- Map of Tennessee House districts with the 58th District shaded in red
- Representative:
|  | Harold M. Love Jr. D–Nashville |
- Demographics: 31.9% White 52.3% Black 8.9% Hispanic 1.7% Asian 0.8% Other 4.3% Multiracial
- Population (2024): 75,873

= Tennessee House of Representatives 58th district =

Legislative district in tennessee

The Tennessee House of Representatives 58th district is one of 99 legislative districts in the Tennessee House of Representatives. The district represents areas of central and northern Nashville, including Tennessee State University and Fisk University. It has been represented by Democrat Harold M. Love Jr. since 2013.

== Demographics ==
The Tennessee Comptroller estimates the population as of 2024 at 75,873. The district's average household income is lower than state averages.
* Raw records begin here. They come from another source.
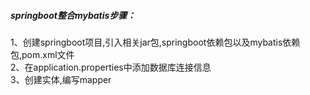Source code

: ##### springboot整合mybatis步骤：
1、创建springboot项目,引入相关jar包,springboot依赖包以及mybatis依赖包,pom.xml文件      
2、在application.properties中添加数据库连接信息    
3、创建实体,编写mapper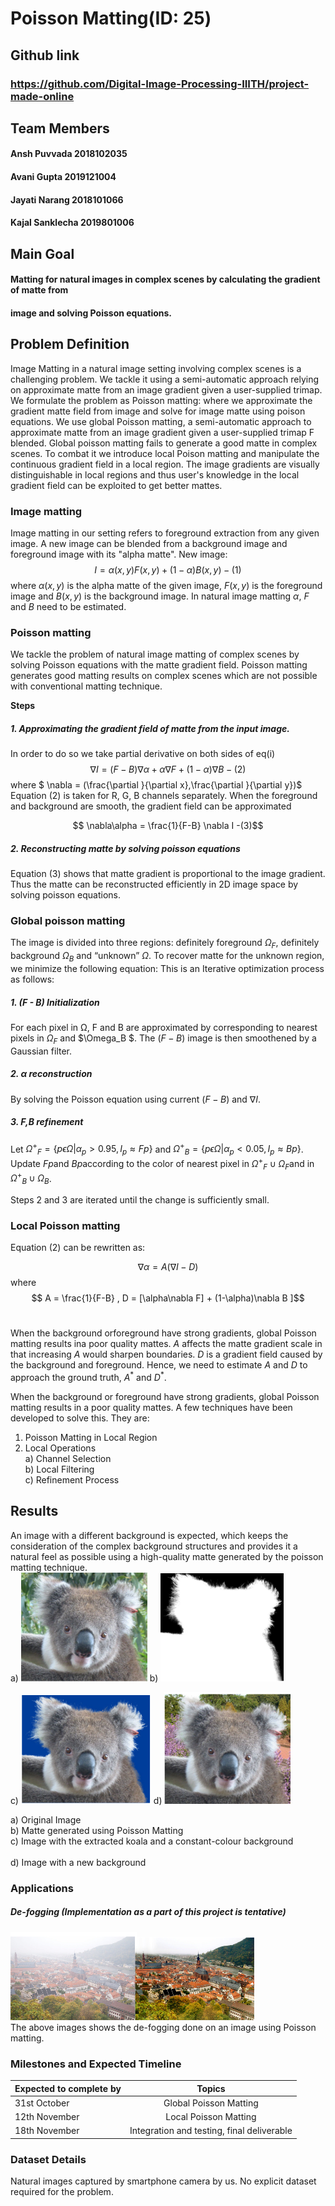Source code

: # Poisson Matting​(ID: 25)

## Github link 

### https://github.com/Digital-Image-Processing-IIITH/project-made-online

## Team Members 

#### Ansh Puvvada 2018102035

#### Avani Gupta 2019121004

#### Jayati Narang 2018101066

#### Kajal Sanklecha 2019801006

## Main Goal 

#### Matting for natural images in complex scenes by calculating the gradient of matte from

#### image and solving Poisson equations.

## Problem Definition 

Image Matting in a natural image setting involving complex scenes is a challenging problem. We
tackle it using a semi-automatic approach relying on approximate matte from an image gradient
given a user-supplied trimap. We formulate the problem as Poisson matting: where we
approximate the gradient matte field from image and solve for image matte using poison
equations. We use global Poisson matting, a semi-automatic approach to approximate matte from
an image gradient given a user-supplied trimap F blended. Global poisson matting fails to generate
a good matte in complex scenes. To combat it we introduce local Poison matting and manipulate
the continuous gradient field in a local region. The image gradients are visually distinguishable in
local regions and thus user's knowledge in the local gradient field can be exploited to get better
mattes.


### Image matting

Image matting in our setting refers to foreground extraction from any given image.
A new image can be blended from a background image and foreground image with its "alpha matte".
New image: $$ I = \alpha( x , y) F ( x, y ) + ( 1 − \alpha) B (x ,y)  −  ( 1 ) $$
where $\alpha(x,y)$ is the alpha matte of the given image, $F(x,y)$ is the foreground image and $B(x,y)$ is
the background image.
In natural image matting $\alpha$, $F$ and $B$ need to be estimated.

### Poisson matting

We tackle the problem of natural image matting of complex scenes by solving Poisson equations
with the matte gradient field. Poisson matting generates good matting results on complex scenes
which are not possible with conventional matting technique. <br>


**Steps** 
##### 1. Approximating the gradient field of matte from the input image.
In order to do so we take partial derivative on both sides of eq(i)
       $$\nabla I = ( F − B)\nabla\alpha + \alpha\nabla F + ( 1 −\alpha)\nabla B   −  (2)$$
where $ \nabla = (\frac{\partial }{\partial x},\frac{\partial }{\partial y})$
Equation (2) is taken for R, G, B channels separately.
When the foreground and background are smooth, the gradient field can be approximated

$$ \nabla\alpha = \frac{1}{F-B} \nabla I      -(3)$$

##### 2. Reconstructing matte by solving poisson equations

Equation (3) shows that matte gradient is proportional to the image gradient. Thus the matte can be reconstructed efficiently in 2D image space by solving poisson equations.


### Global poisson matting

The image is divided into three regions: definitely foreground $\Omega_F$​, definitely background $\Omega_B$ and “unknown” $\Omega$. To recover matte for the unknown region, we minimize the following equation:
This is an Iterative optimization process as follows:
##### 1. (F - B) Initialization  
For each pixel in Ω, F and B are approximated by corresponding to nearest pixels in $\Omega_F$​ and $\Omega_B $​. The $(F - B)$ image is then smoothened by a Gaussian filter.

##### 2. α reconstruction 
By solving the Poisson equation using current $(F - B)$ and $\nabla I$.
##### 3. F,B refinement 
Let ${\Omega^{+}}_F = \{ p \epsilon \Omega | {\alpha}_{p} > 0.95, I​_p \approx F_​p \}$ and ${\Omega^{+}}_B = \{ p \epsilon \Omega | {\alpha}_{p} < 0.05, I​_p \approx B_​p \}$. Update $F_​p$ ​and $B_​p$​ according to the color of nearest pixel in ​${\Omega^{+}}_F  \cup {\Omega}_F$​ and in ${\Omega^{+}}_B  \cup {\Omega}_B$.

Steps 2 and 3 are iterated until the change is sufficiently small.

### Local Poisson matting

Equation (2) can be rewritten as:

$$ \nabla\alpha = A(\nabla I - D)$$
where $$ A = \frac{1}{F-B} , D = [\alpha\nabla F] + (1-\alpha)\nabla B ]$$​

When the background orforeground have strong gradients, global Poisson matting results ina poor quality mattes. $A$ affects the matte gradient scale in that increasing $A$ would sharpen boundaries. $D$ is a gradient field caused by the background and foreground. Hence, we need to estimate $A$ and $D$ to approach the ground truth, $A^*$ and $D^*$.

When the background or foreground have strong gradients, global Poisson matting results in a poor quality mattes. A few techniques have been developed to solve this. They are:
1. Poisson Matting in Local Region 
2. Local Operations <br>
       a) Channel Selection <br>
       b) Local Filtering <br>
       c) Refinement Process <br>


## Results 

An image with a different background is expected, which keeps the consideration of the complex background structures and provides it a natural feel as possible using a high-quality matte generated by the poisson matting technique. <br>
a) ![](img/original.png) b) ![](img/matte.png) <br>

c) ![](img/extracted.png) d) ![](img/new_bg.png) <br>

a) Original Image <br>
b) Matte generated using Poisson Matting <br>
c) Image with the extracted koala and a constant-colour background   <br>                                                                   
d) Image with a new background <br>


### Applications

##### De-fogging (Implementation as a part of this project is tentative) 

![](img/foggy.png)![](img/no_fog.png)  <br>
The above images shows the de-fogging done on an image using Poisson matting.

### Milestones and Expected Timeline 

| Expected to complete by | Topics   |
| ------------- |:-------------:| 
| 31st October | Global Poisson Matting |
| 12th November | Local Poisson Matting |
| 18th November | Integration and testing, final deliverable |

### Dataset Details 

Natural images captured by smartphone camera by us.
No explicit dataset required for the problem.
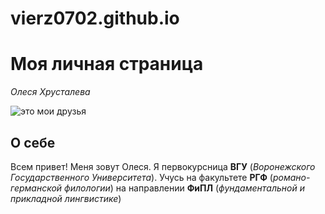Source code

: # vierz0702.github.io
# **Моя личная страница**

*Олеся Хрусталева*

![](https://sun2-9.userapi.com/impg/TlSqhg21sx6h0DibL8nH7J5Sc6IraIIZLpwKPw/o37V1eWvIFc.jpg?size=810x1080&quality=95&sign=2131b96f0cf6a82f2e02409bd70297b5&type=album "это мои друзья")

## **О себе**

Всем привет! Меня зовут Олеся. Я первокурсница **ВГУ** (*Воронежского Государственного Университета*). Учусь на факультете **РГФ** (*романо-германской филологии*) на направлении **ФиПЛ** (*фундаментальной и прикладной лингвистике*)
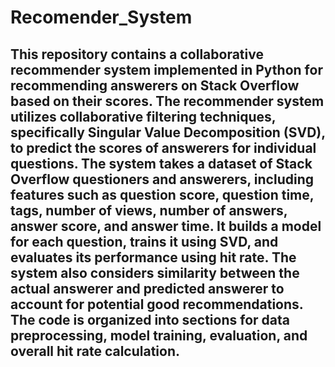 # Recomender_System
## This repository contains a collaborative recommender system implemented in Python for recommending answerers on Stack Overflow based on their scores. The recommender system utilizes collaborative filtering techniques, specifically Singular Value Decomposition (SVD), to predict the scores of answerers for individual questions. The system takes a dataset of Stack Overflow questioners and answerers, including features such as question score, question time, tags, number of views, number of answers, answer score, and answer time. It builds a model for each question, trains it using SVD, and evaluates its performance using hit rate. The system also considers similarity between the actual answerer and predicted answerer to account for potential good recommendations. The code is organized into sections for data preprocessing, model training, evaluation, and overall hit rate calculation. 
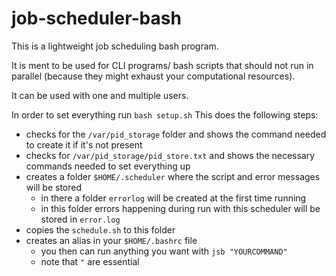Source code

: # job-scheduler-bash
This is a lightweight job scheduling bash program.

It is ment to be used for CLI programs/ bash scripts that should not run in parallel (because they might exhaust your computational resources).

It can be used with one and multiple users.


In order to set everything run `bash setup.sh`
This does the following steps:
*  checks for the `/var/pid_storage` folder and shows the command needed to create it if it's not present
*  checks for `/var/pid_storage/pid_store.txt` and shows the necessary commands needed to set everything up
*  creates a folder `$HOME/.scheduler` where the script and error messages will be stored
   * in there a folder `errorlog` will be created at the first time running
   * in this folder errors happening during run with this scheduler will be stored in `error.log`
*  copies the `schedule.sh` to this folder
*  creates an alias in your `$HOME/.bashrc` file
   *  you then can run anything you want with `jsb "YOURCOMMAND"`
   *  note that `"` are essential
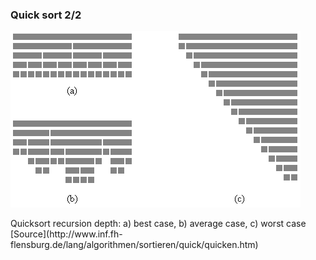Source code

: ### Quick sort 2/2

![Quick sort](./_Assets/images/quicksort2.gif)

<div class="smaller">Quicksort recursion depth: a) best case, b) average case, c) worst case</div>

<div class="source">[Source](http://www.inf.fh-flensburg.de/lang/algorithmen/sortieren/quick/quicken.htm)</div>
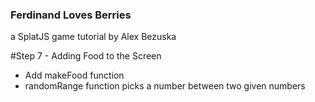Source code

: ### Ferdinand Loves Berries
a SplatJS game tutorial by Alex Bezuska


#Step 7 - Adding Food to the Screen
- Add makeFood function
- randomRange function picks a number between two given numbers
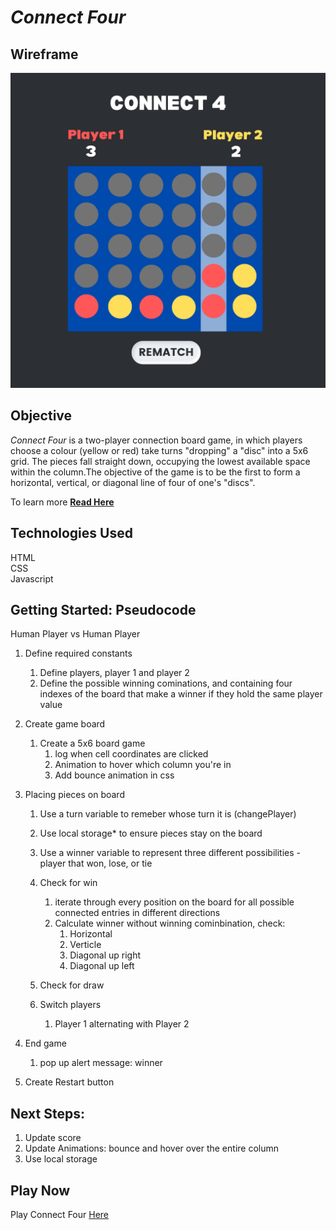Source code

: # <i>Connect Four</i>


## Wireframe

<img src="wireframec4.png"/>

## Objective 

<i>Connect Four</i> is a two-player connection board game, in which players choose a colour (yellow or red) take turns "dropping" a "disc" into a 5x6 grid. The pieces fall straight down, occupying the lowest available space within the column.The objective of the game is to be the first to form a horizontal, vertical, or diagonal line of four of one's "discs". 

To learn more <a href="https://en.wikipedia.org/wiki/Connect_Four"> <b>Read Here</b></a>

## Technologies Used

HTML<br>
CSS<br>
Javascript<br>

## Getting Started: Pseudocode 

Human Player vs Human Player 

1. Define required constants 
   1. Define players, player 1 and player 2
   2. Define the possible winning cominations, and containing four indexes of the board that make a winner if they hold the same player value

2. Create game board
   1. Create a 5x6 board game 
      1. log when cell coordinates are clicked
      2. Animation to hover which column you're in
      3. Add bounce animation in css 
   
3. Placing pieces on board 
   1. Use a turn variable to remeber whose turn it is (changePlayer)
   2. Use local storage* to ensure pieces stay on the board 
   3. Use a winner variable to represent three different possibilities - player that won, lose, or tie
   4. Check for win 
      1. iterate through every position on the board for all possible connected entries in different directions 
      2. Calculate winner without winning cominbination, check:
         1. Horizontal 
         2. Verticle 
         3. Diagonal up right 
         4. Diagonal up left 
   
   5. Check for draw
   
   6. Switch players 
      1. Player 1 alternating with Player 2

4. End game 
   1. pop up alert message: winner

5. Create Restart button 

## Next Steps: 

1. Update score 
2. Update Animations: bounce and hover over the entire column 
3. Use local storage 

## Play Now

Play Connect Four [Here](https://jessicamaev.github.io/connect-four/)


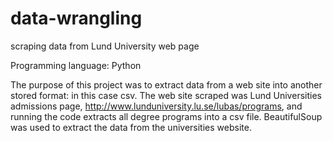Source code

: # data-wrangling
scraping data from Lund University web page

Programming language: Python

The purpose of this project was to extract data from a web site into another stored format: in this case csv. The web site scraped 
was Lund Universities admissions page, http://www.lunduniversity.lu.se/lubas/programs, and running the code extracts all degree
programs into a csv file. BeautifulSoup was used to extract the data from the universities website.
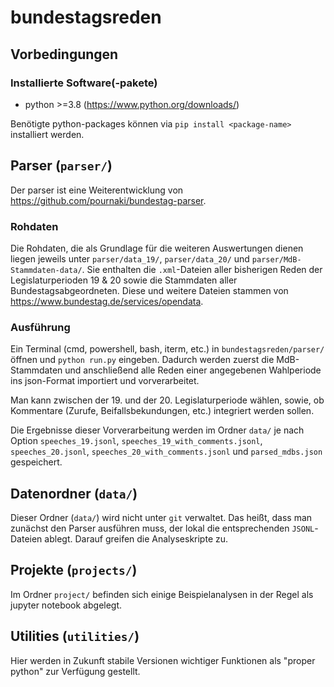 # bundestagsreden

## Vorbedingungen
### Installierte Software(-pakete)
* python >=3.8 (https://www.python.org/downloads/)

Benötigte python-packages können via `pip install <package-name>` installiert werden.

## Parser (`parser/`)

Der parser ist eine Weiterentwicklung von https://github.com/pournaki/bundestag-parser. 

### Rohdaten

Die Rohdaten, die als Grundlage für die weiteren Auswertungen dienen liegen jeweils unter `parser/data_19/`, `parser/data_20/` und `parser/MdB-Stammdaten-data/`.
Sie enthalten die `.xml`-Dateien aller bisherigen Reden der Legislaturperioden 19 & 20 sowie die Stammdaten aller Bundestagsabgeordneten.
Diese und weitere Dateien stammen von https://www.bundestag.de/services/opendata.

### Ausführung

Ein Terminal (cmd, powershell, bash, iterm, etc.) in `bundestagsreden/parser/` öffnen und `python run.py` eingeben.
Dadurch werden zuerst die MdB-Stammdaten und anschließend alle Reden einer angegebenen Wahlperiode ins json-Format importiert und vorverarbeitet.

Man kann zwischen der 19. und der 20. Legislaturperiode wählen, sowie, ob Kommentare (Zurufe, Beifallsbekundungen, etc.) integriert werden sollen.

Die Ergebnisse dieser Vorverarbeitung werden im Ordner `data/` je nach Option `speeches_19.jsonl`, `speeches_19_with_comments.jsonl`, `speeches_20.jsonl`, `speeches_20_with_comments.jsonl` und `parsed_mdbs.json` gespeichert.

## Datenordner (`data/`)

Dieser Ordner (`data/`) wird nicht unter `git` verwaltet. Das heißt, dass man zunächst den Parser ausführen muss, der lokal die entsprechenden `JSONL`-Dateien ablegt. Darauf greifen die Analyseskripte zu.

## Projekte (`projects/`)

Im Ordner `project/` befinden sich einige Beispielanalysen in der Regel als jupyter notebook abgelegt.

## Utilities (`utilities/`)

Hier werden in Zukunft stabile Versionen wichtiger Funktionen als "proper python" zur Verfügung gestellt.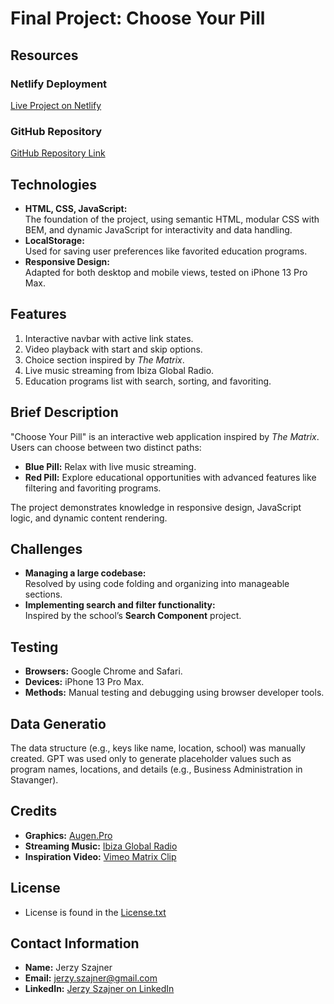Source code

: # Final Project: Choose Your Pill

## Resources

### Netlify Deployment

[Live Project on Netlify](https://choice-your-pill.netlify.app/)

### GitHub Repository

[GitHub Repository Link](https://github.com/jerzyszajner/final_project.git)

## Technologies

- **HTML, CSS, JavaScript:**  
  The foundation of the project, using semantic HTML, modular CSS with BEM, and dynamic JavaScript for interactivity and data handling.
- **LocalStorage:**  
  Used for saving user preferences like favorited education programs.
- **Responsive Design:**  
  Adapted for both desktop and mobile views, tested on iPhone 13 Pro Max.

## Features

1. Interactive navbar with active link states.
2. Video playback with start and skip options.
3. Choice section inspired by _The Matrix_.
4. Live music streaming from Ibiza Global Radio.
5. Education programs list with search, sorting, and favoriting.

## Brief Description

"Choose Your Pill" is an interactive web application inspired by _The Matrix_. Users can choose between two distinct paths:

- **Blue Pill:** Relax with live music streaming.
- **Red Pill:** Explore educational opportunities with advanced features like filtering and favoriting programs.

The project demonstrates knowledge in responsive design, JavaScript logic, and dynamic content rendering.

## Challenges

- **Managing a large codebase:**  
  Resolved by using code folding and organizing into manageable sections.
- **Implementing search and filter functionality:**  
  Inspired by the school’s **Search Component** project.

## Testing

- **Browsers:** Google Chrome and Safari.
- **Devices:** iPhone 13 Pro Max.
- **Methods:** Manual testing and debugging using browser developer tools.

## Data Generatio

The data structure (e.g., keys like name, location, school) was manually created. GPT was used only to generate placeholder values such as program names, locations, and details (e.g., Business Administration in Stavanger).

## Credits

- **Graphics:** [Augen.Pro](https://augen.pro/)
- **Streaming Music:** [Ibiza Global Radio](https://www.ibizaglobalradio.com/)
- **Inspiration Video:** [Vimeo Matrix Clip](https://vimeo.com/groups/423128/videos/7619378)

## License
- License is found in the [License.txt](License.txt)

## Contact Information

- **Name:** Jerzy Szajner
- **Email:** [jerzy.szajner@gmail.com](mailto:jerzy.szajner@gmail.com)
- **LinkedIn:** [Jerzy Szajner on LinkedIn](https://www.linkedin.com/in/jerzyszajner/)
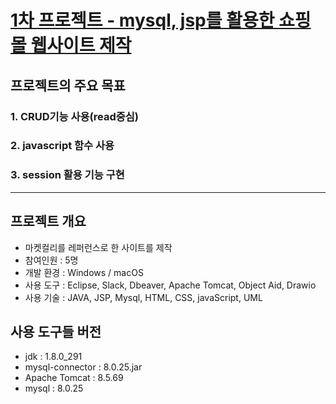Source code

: # [1차 프로젝트 - mysql, jsp를 활용한 쇼핑몰 웹사이트 제작](https://docs.google.com/presentation/d/1JnSHsYpnD8L6r-A1TfyiznZKMUtssj16/edit?usp=sharing&ouid=109174908328410260244&rtpof=true&sd=true)

## <strong>프로젝트의 주요 목표</strong>
  ### 1.  CRUD기능 사용(read중심)
  ### 2.  javascript 함수 사용
  ### 3.  session 활용 기능 구현
  
  
---



## 프로젝트 개요
  + 마켓컬리를 레퍼런스로 한 사이트를 제작
  + 참여인원 : 5명  
  + 개발 환경 : Windows / macOS  
  + 사용 도구 : Eclipse, Slack, Dbeaver, Apache Tomcat, Object Aid, Drawio  
  + 사용 기술 : JAVA, JSP, Mysql, HTML, CSS, javaScript, UML  
  

## 사용 도구들 버전 
+ jdk : 1.8.0_291
+ mysql-connector : 8.0.25.jar 
+ Apache Tomcat : 8.5.69 
+ mysql : 8.0.25



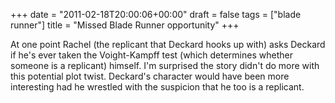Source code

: +++
date = "2011-02-18T20:00:06+00:00"
draft = false
tags = ["blade runner"]
title = "Missed Blade Runner opportunity"
+++
<p>At one point Rachel (the replicant that Deckard hooks up with) asks Deckard if he's ever taken the Voight-Kampff test (which determines whether someone is a replicant) himself. I'm surprised the story didn't do more with this potential plot twist. Deckard's character would have been more interesting had he wrestled with the suspicion that he too is a replicant.</p>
The poverty rate is notably high, at 26.9%, nearly double that of the Tennessee average of 13.8%.
- 52.3% of the district is African American
- 31.9% of the district is White
- 8.9% of the district is Hispanic
- 1.7% of the district is Asian
- 0.8% of the district is some other race
- 4.3% of the district is Two or more races

Detailed demographic information is also available through Census Reporter.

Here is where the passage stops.